Creating a TL 5 Battleship using the CE VDS

[atpollard]

Let's talk about the 16" Main Guns for a moment. Under the current design, the Battleship has 3 Superbays of 500 dTons each. Each Superbay mounts three (3) 16" guns. Each 16" Gun is equal to 80 Artillery Gun-TL 4 (8D6 each) firing simultaneously at the same target.

Gaining a DM +4 bonus to hit anything on the starship-scale, ground force weaponry must divide its damage by 50 before comparing it to a starship-scale target’s armor. Because a single weapon will, obviously, be unable to punch though armor it is possible for multiple weapons to all target the starship simultaneously, and the cumulative effect can inflict damage. Every additional ground weapon beyond the first can add half its damage dice to the total before dividing the total by 50 in order to calculate damage.

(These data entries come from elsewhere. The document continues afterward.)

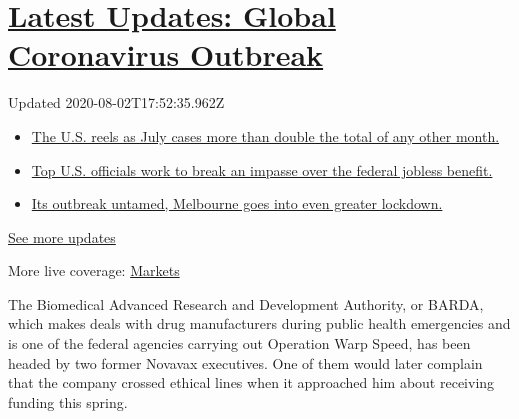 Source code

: \hypertarget{latest-updates-global-coronavirus-outbreak}{%
\section{\texorpdfstring{\href{https://www.nytimes.com/2020/08/01/world/coronavirus-covid-19.html?action=click\&pgtype=Article\&state=default\&region=MAIN_CONTENT_1\&context=storylines_live_updates}{Latest
Updates: Global Coronavirus
Outbreak}}{Latest Updates: Global Coronavirus Outbreak}}\label{latest-updates-global-coronavirus-outbreak}}

Updated 2020-08-02T17:52:35.962Z

\begin{itemize}
\tightlist
\item
  \href{https://www.nytimes.com/2020/08/01/world/coronavirus-covid-19.html?action=click\&pgtype=Article\&state=default\&region=MAIN_CONTENT_1\&context=storylines_live_updates\#link-34047410}{The
  U.S. reels as July cases more than double the total of any other
  month.}
\item
  \href{https://www.nytimes.com/2020/08/01/world/coronavirus-covid-19.html?action=click\&pgtype=Article\&state=default\&region=MAIN_CONTENT_1\&context=storylines_live_updates\#link-780ec966}{Top
  U.S. officials work to break an impasse over the federal jobless
  benefit.}
\item
  \href{https://www.nytimes.com/2020/08/01/world/coronavirus-covid-19.html?action=click\&pgtype=Article\&state=default\&region=MAIN_CONTENT_1\&context=storylines_live_updates\#link-2bc8948}{Its
  outbreak untamed, Melbourne goes into even greater lockdown.}
\end{itemize}

\href{https://www.nytimes.com/2020/08/01/world/coronavirus-covid-19.html?action=click\&pgtype=Article\&state=default\&region=MAIN_CONTENT_1\&context=storylines_live_updates}{See
more updates}

More live coverage:
\href{https://www.nytimes.com/live/2020/07/31/business/stock-market-today-coronavirus?action=click\&pgtype=Article\&state=default\&region=MAIN_CONTENT_1\&context=storylines_live_updates}{Markets}

The Biomedical Advanced Research and Development Authority, or BARDA,
which makes deals with drug manufacturers during public health
emergencies and is one of the federal agencies carrying out Operation
Warp Speed, has been headed by two former Novavax executives. One of
them would later complain that the company crossed ethical lines when it
approached him about receiving funding this spring.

Let's apply this to our 80 x Artillery Gun-TL 4.
8D6 + (79 x 4D6) = 324D6
324D6 / 50 = 6.48 = 6D6 of Starship Damage

Each 16" gun is comparable to a 50 dTon Bay on a Starship and the Battleship has NINE (9) of these Starship Kinetic Kill Bay Weapons! A full broadside by the Main Guns of a Battleship is up to 9 x 6D6 Starship Weapon hits.

 

[atpollard]

The size of the ship. The Iowa-class were designed to be 45,000 ton Standard, with the Standard defined in the 1922 Washington Naval Treaty, and which used the long ton of 2240 pounds. The 45,000 tons did not include the 9000 tons of bunker fuel carried. To compute the ship size in terms of Traveller dTons, take the 45,000 tons representing the amount and volume of salt water displaced by the hull, and multiply by 2. That will give you a good approximation of the interval volume of the hull, so 90,000 tons.

As the long ton was larger than the metric ton, you might want to divide the 90,000 by 13.5 as compensation. That equates to 6,667 dTons or so.

A method of converting from ton Standard Displacement (a figure provided in wikipedia and other common resources for real ships) to Traveller Displacement Tons (of 13.5 or 14 cubic meters) would be VERY useful. So I was wondering if you might be willing to discuss this further.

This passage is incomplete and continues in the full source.